[Data in this exercise Boundary: Start]

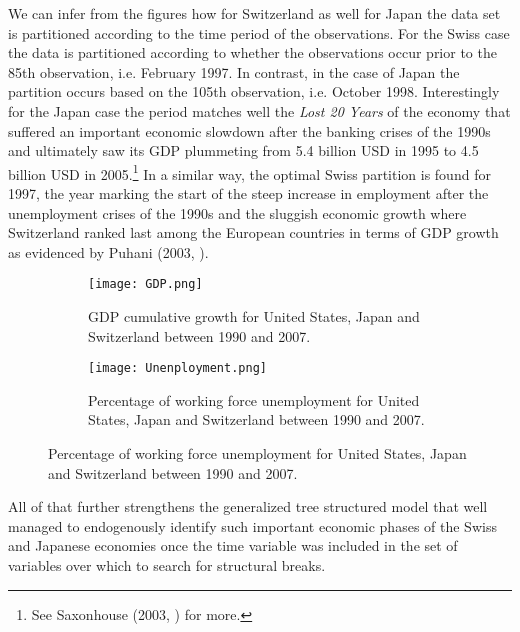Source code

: We can infer from the figures how for Switzerland as well for Japan
the data set is partitioned according to the time period of the
observations. For the Swiss case the data is partitioned according to
whether the observations occur prior to the 85th observation,
i.e. February 1997. In contrast, in the case of Japan the partition
occurs based on the 105th observation, i.e. October
1998. Interestingly for the Japan case the period matches well the
\textit{Lost 20 Years} of the economy that suffered an important
economic slowdown after the banking crises of the 1990s and ultimately
saw its GDP plummeting from 5.4 billion USD in 1995 to 4.5 billion USD
in 2005.\footnote{See Saxonhouse (2003, \cite{Saxonhouse}) for more.}
In a similar way, the optimal Swiss partition is found for 1997, the
year marking the start of the steep increase in employment after the
unemployment crises of the 1990s and the sluggish economic growth
where Switzerland ranked last among the European countries in terms of
GDP growth as evidenced by Puhani (2003, \cite{Puhani}).

\begin{figure}[h!]\vspace{2mm}
  \centering
  \caption[GDP and Unemployment level]{\textit{Cumulative GDP growth
      since 1990 and Unemployment level. The dotted line represents
      the time threshold chosen by the generalized tree structured
      model to fit the parametric structural model.}}
  \label{fig:macro}
  \begin{subfigure}[b]{0.4\linewidth} \label{subfig:gdp}
    \texttt{[image: GDP.png]}
    \caption{GDP cumulative growth for United States, Japan and
      Switzerland between 1990 and 2007.\\}
  \end{subfigure} \hspace{15mm} 
  \begin{subfigure}[b]{0.4\linewidth} \label{subfig:un}
    \texttt{[image: Unenployment.png]}
    \caption{Percentage of working force unemployment for United States, Japan and
      Switzerland between 1990 and 2007.}
  \end{subfigure}
\vspace{2mm}\end{figure}

All of that further strengthens the generalized tree structured model
that well managed to endogenously identify such important economic
phases of the Swiss and Japanese economies once the time variable was
included in the set of variables over which to search for structural
breaks.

[Data in this exercise Boundary: End]

Work to be completed: Please repeat each line above exactly as it appears, but omit the pictures.

Solution to the exercise:
Source code

: We can infer from the figures how for Switzerland as well for Japan
the data set is partitioned according to the time period of the
observations. For the Swiss case the data is partitioned according to
whether the observations occur prior to the 85th observation,
i.e. February 1997. In contrast, in the case of Japan the partition
occurs based on the 105th observation, i.e. October
1998. Interestingly for the Japan case the period matches well the
\textit{Lost 20 Years} of the economy that suffered an important
economic slowdown after the banking crises of the 1990s and ultimately
saw its GDP plummeting from 5.4 billion USD in 1995 to 4.5 billion USD
in 2005.\footnote{See Saxonhouse (2003, \cite{Saxonhouse}) for more.}
In a similar way, the optimal Swiss partition is found for 1997, the
year marking the start of the steep increase in employment after the
unemployment crises of the 1990s and the sluggish economic growth
where Switzerland ranked last among the European countries in terms of
GDP growth as evidenced by Puhani (2003, \cite{Puhani}).

\begin{figure}[h!]\vspace{2mm}
  \centering
  \caption[GDP and Unemployment level]{\textit{Cumulative GDP growth
      since 1990 and Unemployment level. The dotted line represents
      the time threshold chosen by the generalized tree structured
      model to fit the parametric structural model.}}
  \label{fig:macro}
  \begin{subfigure}[b]{0.4\linewidth} \label{subfig:gdp}
    \texttt{[image: GDP.png]}
    \caption{GDP cumulative growth for United States, Japan and
      Switzerland between 1990 and 2007.\\}
  \end{subfigure} \hspace{15mm} 
  \begin{subfigure}[b]{0.4\linewidth} \label{subfig:un}
    \texttt{[image: Unenployment.png]}
    \caption{Percentage of working force unemployment for United States, Japan and
      Switzerland between 1990 and 2007.}
  \end{subfigure}
\vspace{2mm}\end{figure}

All of that further strengthens the generalized tree structured model
that well managed to endogenously identify such important economic
phases of the Swiss and Japanese economies once the time variable was
included in the set of variables over which to search for structural
breaks.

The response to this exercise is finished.